The global community has also recognized importance of this issue in the “2030 Agenda for Sustainable Development”, specifically, in the Sustainable Development Goal (SDG) 6 on water to “ensure availability and sustainable management of water and sanitation for all” and the Target 6.4, which states that “By 2030, substantially increase water-use efficiency across all sectors and ensure sustainable withdrawals and supply of freshwater to address water scarcity and substantially reduce the number of people suffering from water scarcity”. Water security is understood as, “Reliable and affordable access of adequate quantity and quality of water for basic human needs, livelihoods and local ecosystem services, coupled with well managed risk of water-related disasters”.

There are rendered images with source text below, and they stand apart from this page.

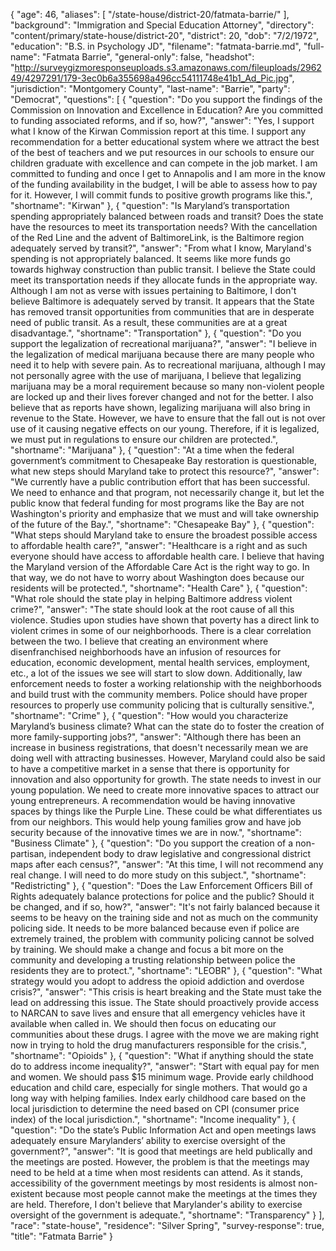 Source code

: {
  "age": 46,
  "aliases": [
    "/state-house/district-20/fatmata-barrie/"
  ],
  "background": "Immigration and Special Education Attorney",
  "directory": "content/primary/state-house/district-20",
  "district": 20,
  "dob": "7/2/1972",
  "education": "B.S. in Psychology JD",
  "filename": "fatmata-barrie.md",
  "full-name": "Fatmata Barrie",
  "general-only": false,
  "headshot": "http://surveygizmoresponseuploads.s3.amazonaws.com/fileuploads/296249/4297291/179-3ec0b6a355698a496cc54111748e41b1_Ad_Pic.jpg",
  "jurisdiction": "Montgomery County",
  "last-name": "Barrie",
  "party": "Democrat",
  "questions": [
    {
      "question": "Do you support the findings of the Commission on Innovation and Excellence in Education? Are you committed to funding associated reforms, and if so, how?",
      "answer": "Yes, I support what I know of the Kirwan Commission report at this time.  I support any recommendation for a better educational system where we attract the best of the best of teachers and we put resources in our schools to ensure our children graduate with excellence and can compete in the job market.   I am committed to funding and once I get to Annapolis and I am more in the know of the funding availability in the budget, I will be able to assess how to pay for it. However, I will commit funds to positive growth programs like this.",
      "shortname": "Kirwan"
    },
    {
      "question": "Is Maryland’s transportation spending appropriately balanced between roads and transit? Does the state have the resources to meet its transportation needs? With the cancellation of the Red Line and the advent of BaltimoreLink, is the Baltimore region adequately served by transit?",
      "answer": "From what I know, Maryland's spending is not appropriately balanced. It seems like more funds go towards highway construction than public transit. I believe the State could meet its transportation needs if they allocate funds in the appropriate way.  Although I am not as verse with issues pertaining to Baltimore, I don't believe Baltimore is adequately served by transit. It appears that the State has removed transit opportunities from communities that are in desperate need of public transit. As a result, these communities are at a great disadvantage.",
      "shortname": "Transportation"
    },
    {
      "question": "Do you support the legalization of recreational marijuana?",
      "answer": "I believe in the legalization of medical marijuana because there are many people who need it to help with severe pain.  As to recreational marijuana, although I may not personally agree with the use of marijuana, I believe that legalizing marijuana may be a moral requirement because so many non-violent people are locked up and their lives forever changed and not for the better.  I also believe that as reports have shown, legalizing marijuana will also bring in revenue to the State. However, we have to ensure that the fall out is not over use of it causing negative effects on our young. Therefore, if it is legalized, we must put in regulations to ensure our children are protected.",
      "shortname": "Marijuana"
    },
    {
      "question": "At a time when the federal government’s commitment to Chesapeake Bay restoration is questionable, what new steps should Maryland take to protect this resource?",
      "answer": "We currently have a public contribution effort that has been successful. We need to enhance and that program, not necessarily change it, but let the public know that federal funding for most programs like the Bay are not Washington's priority and emphasize that we must and will take ownership of the future of the Bay.",
      "shortname": "Chesapeake Bay"
    },
    {
      "question": "What steps should Maryland take to ensure the broadest possible access to affordable health care?",
      "answer": "Healthcare is a right and as such everyone should have access to affordable health care. I believe that having the Maryland version of the Affordable Care Act is the right way to go. In that way, we do not have to worry about Washington does because our residents will be protected.",
      "shortname": "Health Care"
    },
    {
      "question": "What role should the state play in helping Baltimore address violent crime?",
      "answer": "The state should look at the root cause of all this violence. Studies upon studies have shown that poverty has a direct link to violent crimes in some of our neighborhoods.  There is a clear correlation between the two. I believe that creating an environment where disenfranchised neighborhoods have an infusion of resources for education, economic development, mental health services, employment, etc., a lot of the issues we see will start to slow down.  Additionally, law enforcement needs to foster a working relationship with the neighborhoods and build trust with the community members.  Police should have proper resources to properly use community policing that is culturally sensitive.",
      "shortname": "Crime"
    },
    {
      "question": "How would you characterize Maryland’s business climate? What can the state do to foster the creation of more family-supporting jobs?",
      "answer": "Although there has been an increase in business registrations, that doesn't necessarily mean we are doing well with attracting businesses.  However, Maryland could also be said to have a competitive market in a sense that there is opportunity for innovation and also opportunity for growth.  The state needs to invest in our young population. We need to create more innovative spaces to attract our young entrepreneurs. A recommendation would be having innovative spaces by things like the Purple Line. These could be what differentiates us from our neighbors. This would help young families grow and have job security because of the innovative times we are in now.",
      "shortname": "Business Climate"
    },
    {
      "question": "Do you support the creation of a non-partisan, independent body to draw legislative and congressional district maps after each census?",
      "answer": "At this time, I will not recommend any real change. I will need to do more study on this subject.",
      "shortname": "Redistricting"
    },
    {
      "question": "Does the Law Enforcement Officers Bill of Rights adequately balance protections for police and the public? Should it be changed, and if so, how?",
      "answer": "It's not fairly balanced because it seems to be heavy on the training side and not as much on the community policing side. It needs to be more balanced because even if police are extremely trained, the problem with community policing cannot be solved by training. We should make a change and focus a bit more on the community and developing a trusting relationship between police the residents they are to protect.",
      "shortname": "LEOBR"
    },
    {
      "question": "What strategy would you adopt to address the opioid addiction and overdose crisis?",
      "answer": "This crisis is heart breaking and the State must take the lead on addressing this issue. The State should proactively provide access to NARCAN to save lives and ensure that all emergency vehicles have it available when called in. We should then focus on educating our communities about these drugs. I agree with the move we are making right now in trying to hold the drug manufacturers responsible for the crisis.",
      "shortname": "Opioids"
    },
    {
      "question": "What if anything should the state do to address income inequality?",
      "answer": "Start with equal pay for men and women. We should pass $15 minimum wage. Provide early childhood education and child care, especially for single mothers. That would go a long way with helping families. Index early childhood care based on the local jurisdiction to determine the need based on CPI (consumer price index) of the local jurisdiction.",
      "shortname": "Income inequality"
    },
    {
      "question": "Do the state’s Public Information Act and open meetings laws adequately ensure Marylanders’ ability to exercise oversight of the government?",
      "answer": "It is good that meetings are held publically and the meetings are posted.  However, the problem is that the meetings may need to be held at a time when most residents can attend. As it stands, accessibility of the government meetings by most residents is almost non-existent because most people cannot make the meetings at the times they are held. Therefore, I don't believe that Marylander's ability to exercise oversight of the government is adequate.",
      "shortname": "Transparency"
    }
  ],
  "race": "state-house",
  "residence": "Silver Spring",
  "survey-response": true,
  "title": "Fatmata Barrie"
}
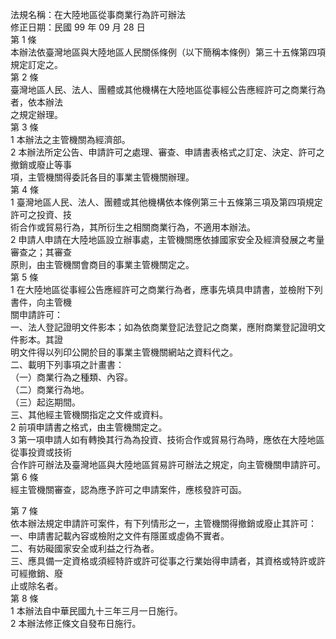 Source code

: 法規名稱：在大陸地區從事商業行為許可辦法  
修正日期：民國 99 年 09 月 28 日  
第 1 條  
本辦法依臺灣地區與大陸地區人民關係條例（以下簡稱本條例）第三十五條第四項規定訂定之。  
第 2 條  
臺灣地區人民、法人、團體或其他機構在大陸地區從事經公告應經許可之商業行為者，依本辦法  
之規定辦理。  
第 3 條  
1 本辦法之主管機關為經濟部。  
2 本辦法所定公告、申請許可之處理、審查、申請書表格式之訂定、決定、許可之撤銷或廢止等事  
項，主管機關得委託各目的事業主管機關辦理。  
第 4 條  
1 臺灣地區人民、法人、團體或其他機構依本條例第三十五條第三項及第四項規定許可之投資、技  
術合作或貿易行為，其所衍生之相關商業行為，不適用本辦法。  
2 申請人申請在大陸地區設立辦事處，主管機關應依據國家安全及經濟發展之考量審查之；其審查  
原則，由主管機關會商目的事業主管機關定之。  
第 5 條  
1 在大陸地區從事經公告應經許可之商業行為者，應事先填具申請書，並檢附下列書件，向主管機  
關申請許可：  
一、法人登記證明文件影本；如為依商業登記法登記之商業，應附商業登記證明文件影本。其證  
明文件得以列印公開於目的事業主管機關網站之資料代之。  
二、載明下列事項之計畫書：  
（一）商業行為之種類、內容。  
（二）商業行為地。  
（三）起迄期間。  
三、其他經主管機關指定之文件或資料。  
2 前項申請書之格式，由主管機關定之。  
3 第一項申請人如有轉換其行為為投資、技術合作或貿易行為時，應依在大陸地區從事投資或技術  
合作許可辦法及臺灣地區與大陸地區貿易許可辦法之規定，向主管機關申請許可。  
第 6 條  
經主管機關審查，認為應予許可之申請案件，應核發許可函。  


第 7 條  
依本辦法規定申請許可案件，有下列情形之一，主管機關得撤銷或廢止其許可：  
一、申請書記載內容或檢附之文件有隱匿或虛偽不實者。  
二、有妨礙國家安全或利益之行為者。  
三、應具備一定資格或須經特許或許可從事之行業始得申請者，其資格或特許或許可經撤銷、廢  
止或除名者。  
第 8 條  
1 本辦法自中華民國九十三年三月一日施行。  
2 本辦法修正條文自發布日施行。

Government of India launched Jal Jeevan Mission (JJM) to provide Functional Household Tap Connection (FHTC) to every household i.e., “Har Ghar Nal Se Jal” (HGNSJ) by 2024. While this is a very ambitious target, the past experience with the Swachh Bharat Mission on sanitation suggests that it is possible to meet this target for water. However, beyond meeting the target, sustainability will be concern – to ensure that all taps receive adequate water daily and of good quality, and ideally it needs to be available 24*7.
The challenge for meeting the goal of functional household tap to every household in urban areas and sustaining this water supply service is a daunting task. Rapid growth of urban population has severe repercussion on drinking water provision in cities. In a large number of cities in India, water is supplied to residents on alternate days for a limited time. While the non-poor households manage to store and filter water, the urban poor suffer the most. They have to rely on water stored in unprotected and unsafe ways. In many cities, the dependence on water being brought from far-off regions has increased. Groundwater levels are depleting rapidly and many surface water sources are becoming polluted. Thus, water security for urban areas seems a distant dream.
However, there are glimmers of hope. Better urban water management requires that we treat Urban Water Cycle as one system and understand the relationship between various components. A paradigm shift in urban water management and planning is needed for cities to become water secure. Many cities have explored new and more local sources of water. Investments are being made in technology to help improve efficiency. Water supply services are being provided in low income and slum settlements. Urban planning is gradually recognizing the importance of water and placing emphasis on water security.
The webinar aims to discuss the following
1. What are the challenges in meeting the goal of making cities water secure? What paradigm shifts in urban planning are needed? How will climate change impact water security in our cities?
2. Is the goal of a functional water tap in every household too ambitious? Do we have sufficient water resources to meet the urban water demand? What changes in outlook are needed to meet this ambitious target?
3. It is often argued that the key problem is not that of ‘scarcity’ of water in cities but that of inefficient management of water. Nearly half of the water supplied in many cities is “unaccounted for or non-revenue” water. Water is not metered in most cities in India. What can cities do to improve efficiency?
4. To ensure services for all focus is needed on reaching everyone. The urban poor communities receive only one-fourth of the water that non-poor residents receive. How can the services for the urban poor be improved?